» **INSTRUCTIONS FOR THE TASK**:
Please return the listing exactly as it stands, skipping any pictures.

» **PROVIDED RECORDS**:

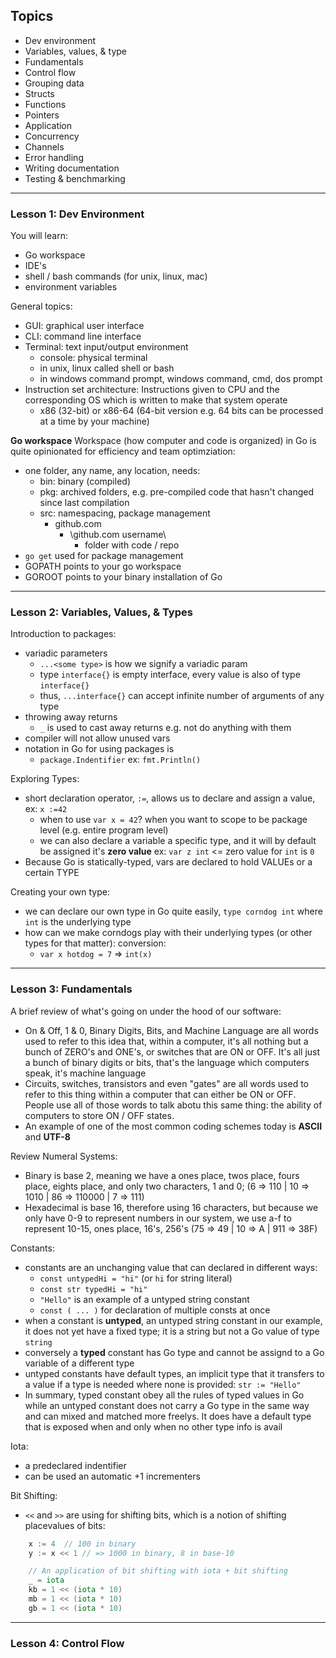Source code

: ## Topics
* Dev environment
* Variables, values, & type
* Fundamentals
* Control flow
* Grouping data
* Structs
* Functions
* Pointers
* Application
* Concurrency
* Channels
* Error handling
* Writing documentation
* Testing & benchmarking

---

### Lesson 1: Dev Environment
You will learn:
* Go workspace
* IDE's
* shell / bash commands (for unix, linux, mac)
* environment variables

General topics:
* GUI: graphical user interface
* CLI: command line interface
* Terminal: text input/output environment 
    * console: physical terminal
    * in unix, linux called shell or bash
    * in windows command prompt, windows command, cmd, dos prompt
* Instruction set architecture: Instructions given to CPU and the corresponding OS which is written to make that system operate
    * x86 (32-bit) or x86-64 (64-bit version e.g. 64 bits can be processed at a time by your machine)

**Go workspace**
Workspace (how computer and code is organized) in Go is quite opinionated for efficiency and team optimziation:
* one folder, any name, any location, needs:
    * bin: binary (compiled)
    * pkg: archived folders, e.g. pre-compiled code that hasn't changed since last compilation
    * src: namespacing, package management
        * github.com
            * \github.com username\
                * folder with code / repo
* `go get` used for package management
* GOPATH points to your go workspace
* GOROOT points to your binary installation of Go

---

### Lesson 2: Variables, Values, & Types
Introduction to packages:
* variadic parameters
    * `...<some type>` is how we signify a variadic param
    * type `interface{}` is empty interface, every value is also of type `interface{}`
    * thus, `...interface{}` can accept infinite number of arguments of any type
* throwing away returns
    * `_` is used to cast away returns e.g. not do anything with them
* compiler will not allow unused vars
* notation in Go for using packages is
    * `package.Indentifier` ex: `fmt.Println()`

Exploring Types:
* short declaration operator, `:=`, allows us to declare and assign a value, ex: `x :=42`
    * when to use `var x = 42`? when you want to scope to be package level (e.g. entire program level)
    * we can also declare a variable a specific type, and it will by default be assigned it's **zero value** ex: `var z int` <= zero value for `int` is `0`
* Because Go is statically-typed, vars are declared to hold VALUEs or a certain TYPE

Creating your own type:
* we can declare our own type in Go quite easily, `type corndog int` where `int` is the underlying type
* how can we make corndogs play with their underlying types (or other types for that matter): conversion:
    - `var x hotdog = 7` => `int(x)`

---

### Lesson 3: Fundamentals
A brief review of what's going on under the hood of our software:
* On & Off, 1 & 0, Binary Digits, Bits, and Machine Language are all words used to refer to this idea that, within a computer, it's all nothing but a bunch of ZERO's and ONE's, or switches that are ON or OFF. It's all just a bunch of binary digits or bits, that's the language which computers speak, it's machine language
* Circuits, switches, transistors and even "gates" are all words used to refer to this thing within a computer that can either be ON or OFF. People use all of those words to talk abotu this same thing: the ability of computers to store ON / OFF states.
* An example of one of the most common coding schemes today is **ASCII** and **UTF-8**

Review Numeral Systems:
* Binary is base 2, meaning we have a ones place, twos place, fours place, eights place, and only two characters, 1 and 0; (6 => 110 | 10 => 1010 | 86 => 110000 | 7 => 111)
* Hexadecimal is base 16, therefore using 16 characters, but because we only have 0-9 to represent numbers in our system, we use a-f to represent 10-15, ones place, 16's, 256's (75 => 49 | 10 => A | 911 => 38F)

Constants:
* constants are an unchanging value that can declared in different ways:
    * `const untypedHi = "hi"` (or `hi` for string literal)
    * `const str typedHi = "hi"`
    * `"Hello"` is an example of a untyped string constant
    * `const ( ... )` for declaration of multiple consts at once 
* when a constant is **untyped**, an untyped string constant in our example, it does not yet have a fixed type; it is a string but not a Go value of type `string`
* conversely a **typed** constant has Go type and cannot be assignd to a Go variable of a different type
* untyped constants have default types, an implicit type that it transfers to a value if a type is needed where none is provided: `str := "Hello"`
* In summary, typed constant obey all the rules of typed values in Go while an untyped constant does not carry a Go type in the same way and can mixed and matched more freelys. It does have a default type that is exposed when and only when no other type info is avail

Iota:
* a predeclared indentifier
* can be used an automatic +1 incrementers

Bit Shifting:
* `<<` and `>>` are using for shifting bits, which is a notion of shifting placevalues of bits:
```go
    x := 4  // 100 in binary
    y := x << 1 // => 1000 in binary, 8 in base-10

    // An application of bit shifting with iota + bit shifting
    _ = iota
    kb = 1 << (iota * 10)
    mb = 1 << (iota * 10)
    gb = 1 << (iota * 10)
```

---

### Lesson 4: Control Flow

» **ANSWER FOR THE TASK**:
Source code

: ## Topics
* Dev environment
* Variables, values, & type
* Fundamentals
* Control flow
* Grouping data
* Structs
* Functions
* Pointers
* Application
* Concurrency
* Channels
* Error handling
* Writing documentation
* Testing & benchmarking

---

### Lesson 1: Dev Environment
You will learn:
* Go workspace
* IDE's
* shell / bash commands (for unix, linux, mac)
* environment variables

General topics:
* GUI: graphical user interface
* CLI: command line interface
* Terminal: text input/output environment 
    * console: physical terminal
    * in unix, linux called shell or bash
    * in windows command prompt, windows command, cmd, dos prompt
* Instruction set architecture: Instructions given to CPU and the corresponding OS which is written to make that system operate
    * x86 (32-bit) or x86-64 (64-bit version e.g. 64 bits can be processed at a time by your machine)

**Go workspace**
Workspace (how computer and code is organized) in Go is quite opinionated for efficiency and team optimziation:
* one folder, any name, any location, needs:
    * bin: binary (compiled)
    * pkg: archived folders, e.g. pre-compiled code that hasn't changed since last compilation
    * src: namespacing, package management
        * github.com
            * \github.com username\
                * folder with code / repo
* `go get` used for package management
* GOPATH points to your go workspace
* GOROOT points to your binary installation of Go

---

### Lesson 2: Variables, Values, & Types
Introduction to packages:
* variadic parameters
    * `...<some type>` is how we signify a variadic param
    * type `interface{}` is empty interface, every value is also of type `interface{}`
    * thus, `...interface{}` can accept infinite number of arguments of any type
* throwing away returns
    * `_` is used to cast away returns e.g. not do anything with them
* compiler will not allow unused vars
* notation in Go for using packages is
    * `package.Indentifier` ex: `fmt.Println()`

Exploring Types:
* short declaration operator, `:=`, allows us to declare and assign a value, ex: `x :=42`
    * when to use `var x = 42`? when you want to scope to be package level (e.g. entire program level)
    * we can also declare a variable a specific type, and it will by default be assigned it's **zero value** ex: `var z int` <= zero value for `int` is `0`
* Because Go is statically-typed, vars are declared to hold VALUEs or a certain TYPE

Creating your own type:
* we can declare our own type in Go quite easily, `type corndog int` where `int` is the underlying type
* how can we make corndogs play with their underlying types (or other types for that matter): conversion:
    - `var x hotdog = 7` => `int(x)`

---

### Lesson 3: Fundamentals
A brief review of what's going on under the hood of our software:
* On & Off, 1 & 0, Binary Digits, Bits, and Machine Language are all words used to refer to this idea that, within a computer, it's all nothing but a bunch of ZERO's and ONE's, or switches that are ON or OFF. It's all just a bunch of binary digits or bits, that's the language which computers speak, it's machine language
* Circuits, switches, transistors and even "gates" are all words used to refer to this thing within a computer that can either be ON or OFF. People use all of those words to talk abotu this same thing: the ability of computers to store ON / OFF states.
* An example of one of the most common coding schemes today is **ASCII** and **UTF-8**

Review Numeral Systems:
* Binary is base 2, meaning we have a ones place, twos place, fours place, eights place, and only two characters, 1 and 0; (6 => 110 | 10 => 1010 | 86 => 110000 | 7 => 111)
* Hexadecimal is base 16, therefore using 16 characters, but because we only have 0-9 to represent numbers in our system, we use a-f to represent 10-15, ones place, 16's, 256's (75 => 49 | 10 => A | 911 => 38F)

Constants:
* constants are an unchanging value that can declared in different ways:
    * `const untypedHi = "hi"` (or `hi` for string literal)
    * `const str typedHi = "hi"`
    * `"Hello"` is an example of a untyped string constant
    * `const ( ... )` for declaration of multiple consts at once 
* when a constant is **untyped**, an untyped string constant in our example, it does not yet have a fixed type; it is a string but not a Go value of type `string`
* conversely a **typed** constant has Go type and cannot be assignd to a Go variable of a different type
* untyped constants have default types, an implicit type that it transfers to a value if a type is needed where none is provided: `str := "Hello"`
* In summary, typed constant obey all the rules of typed values in Go while an untyped constant does not carry a Go type in the same way and can mixed and matched more freelys. It does have a default type that is exposed when and only when no other type info is avail

Iota:
* a predeclared indentifier
* can be used an automatic +1 incrementers

Bit Shifting:
* `<<` and `>>` are using for shifting bits, which is a notion of shifting placevalues of bits:
```go
    x := 4  // 100 in binary
    y := x << 1 // => 1000 in binary, 8 in base-10

    // An application of bit shifting with iota + bit shifting
    _ = iota
    kb = 1 << (iota * 10)
    mb = 1 << (iota * 10)
    gb = 1 << (iota * 10)
```

---

### Lesson 4: Control Flow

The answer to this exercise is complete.